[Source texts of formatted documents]
+===+

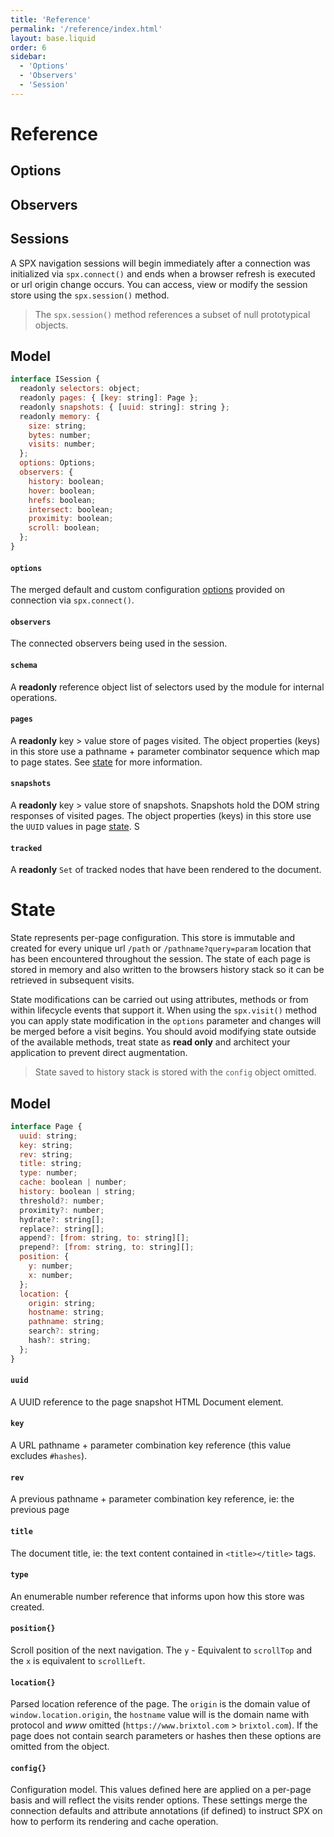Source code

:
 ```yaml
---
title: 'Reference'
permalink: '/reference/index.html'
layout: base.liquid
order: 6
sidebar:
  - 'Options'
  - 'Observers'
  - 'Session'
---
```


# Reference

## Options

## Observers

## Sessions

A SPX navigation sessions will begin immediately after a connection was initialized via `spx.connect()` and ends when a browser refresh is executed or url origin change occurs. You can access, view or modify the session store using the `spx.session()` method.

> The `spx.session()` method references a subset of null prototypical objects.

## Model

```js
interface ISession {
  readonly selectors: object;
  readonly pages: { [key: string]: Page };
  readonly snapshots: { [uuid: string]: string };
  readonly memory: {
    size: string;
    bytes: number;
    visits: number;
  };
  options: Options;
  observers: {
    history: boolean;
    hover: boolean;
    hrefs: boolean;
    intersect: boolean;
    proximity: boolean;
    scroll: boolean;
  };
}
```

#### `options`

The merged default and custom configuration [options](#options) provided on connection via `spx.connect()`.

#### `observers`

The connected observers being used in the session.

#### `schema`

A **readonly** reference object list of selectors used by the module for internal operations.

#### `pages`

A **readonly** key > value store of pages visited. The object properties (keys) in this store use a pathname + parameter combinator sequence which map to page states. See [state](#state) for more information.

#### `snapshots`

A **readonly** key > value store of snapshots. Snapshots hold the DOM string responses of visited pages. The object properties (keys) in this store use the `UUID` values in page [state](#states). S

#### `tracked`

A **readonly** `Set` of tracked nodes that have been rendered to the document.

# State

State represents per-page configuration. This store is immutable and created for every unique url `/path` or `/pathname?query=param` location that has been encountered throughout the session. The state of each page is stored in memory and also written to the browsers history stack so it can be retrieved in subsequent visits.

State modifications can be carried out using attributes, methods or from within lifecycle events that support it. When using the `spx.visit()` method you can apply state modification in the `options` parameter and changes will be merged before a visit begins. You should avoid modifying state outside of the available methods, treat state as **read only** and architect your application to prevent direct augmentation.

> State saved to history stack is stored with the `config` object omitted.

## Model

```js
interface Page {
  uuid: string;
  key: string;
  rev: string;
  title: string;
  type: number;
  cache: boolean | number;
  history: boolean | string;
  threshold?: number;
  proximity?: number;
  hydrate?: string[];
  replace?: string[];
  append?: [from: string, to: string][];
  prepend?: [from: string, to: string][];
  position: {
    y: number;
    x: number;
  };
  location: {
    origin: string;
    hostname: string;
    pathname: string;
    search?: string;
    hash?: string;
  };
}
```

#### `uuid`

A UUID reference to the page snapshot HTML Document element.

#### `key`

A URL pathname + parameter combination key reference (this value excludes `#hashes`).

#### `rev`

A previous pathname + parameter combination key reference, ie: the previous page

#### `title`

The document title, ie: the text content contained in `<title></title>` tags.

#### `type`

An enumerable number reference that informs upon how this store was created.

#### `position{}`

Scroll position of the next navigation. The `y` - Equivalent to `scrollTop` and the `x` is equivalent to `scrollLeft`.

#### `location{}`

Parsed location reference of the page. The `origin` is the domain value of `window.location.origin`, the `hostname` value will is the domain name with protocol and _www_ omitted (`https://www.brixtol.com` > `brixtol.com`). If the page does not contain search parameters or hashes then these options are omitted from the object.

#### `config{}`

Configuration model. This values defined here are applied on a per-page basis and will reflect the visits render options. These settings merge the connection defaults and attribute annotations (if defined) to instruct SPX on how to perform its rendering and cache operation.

+===+

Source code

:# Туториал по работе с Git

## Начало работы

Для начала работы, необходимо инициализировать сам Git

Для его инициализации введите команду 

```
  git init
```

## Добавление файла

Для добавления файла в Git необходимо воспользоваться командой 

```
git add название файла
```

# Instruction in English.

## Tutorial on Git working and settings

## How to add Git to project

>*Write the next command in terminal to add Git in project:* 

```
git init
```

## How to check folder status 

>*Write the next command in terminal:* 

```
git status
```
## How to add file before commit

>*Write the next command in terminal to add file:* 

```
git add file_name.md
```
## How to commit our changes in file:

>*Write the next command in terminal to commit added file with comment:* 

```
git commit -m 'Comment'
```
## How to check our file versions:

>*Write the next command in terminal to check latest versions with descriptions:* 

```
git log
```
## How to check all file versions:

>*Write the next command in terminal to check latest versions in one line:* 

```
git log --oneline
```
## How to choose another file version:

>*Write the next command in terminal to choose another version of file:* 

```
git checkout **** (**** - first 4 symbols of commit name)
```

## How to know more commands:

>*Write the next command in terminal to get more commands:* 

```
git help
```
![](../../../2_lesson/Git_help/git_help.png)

+===+

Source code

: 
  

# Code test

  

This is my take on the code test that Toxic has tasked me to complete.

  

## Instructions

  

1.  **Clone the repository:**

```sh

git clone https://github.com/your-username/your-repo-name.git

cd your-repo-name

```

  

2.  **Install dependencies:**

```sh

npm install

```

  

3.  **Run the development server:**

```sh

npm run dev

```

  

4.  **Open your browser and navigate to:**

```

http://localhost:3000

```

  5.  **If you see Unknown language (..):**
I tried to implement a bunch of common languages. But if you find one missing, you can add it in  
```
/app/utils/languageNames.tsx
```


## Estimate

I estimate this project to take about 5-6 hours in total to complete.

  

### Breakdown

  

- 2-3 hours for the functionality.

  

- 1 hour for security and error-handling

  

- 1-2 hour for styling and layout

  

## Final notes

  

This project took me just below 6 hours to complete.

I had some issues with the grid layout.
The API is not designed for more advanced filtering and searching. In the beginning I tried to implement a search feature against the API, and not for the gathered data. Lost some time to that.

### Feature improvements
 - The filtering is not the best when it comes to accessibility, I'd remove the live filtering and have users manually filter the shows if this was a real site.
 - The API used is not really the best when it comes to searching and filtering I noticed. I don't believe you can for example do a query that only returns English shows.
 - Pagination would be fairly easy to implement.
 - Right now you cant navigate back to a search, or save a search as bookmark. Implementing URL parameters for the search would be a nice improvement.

+===+

Wherever the word "position" occurs in the data, copy that whole line.

Solution:
  position: {
#### `position{}`
Scroll position of the next navigation. The `y` - Equivalent to `scrollTop` and the `x` is equivalent to `scrollLeft`.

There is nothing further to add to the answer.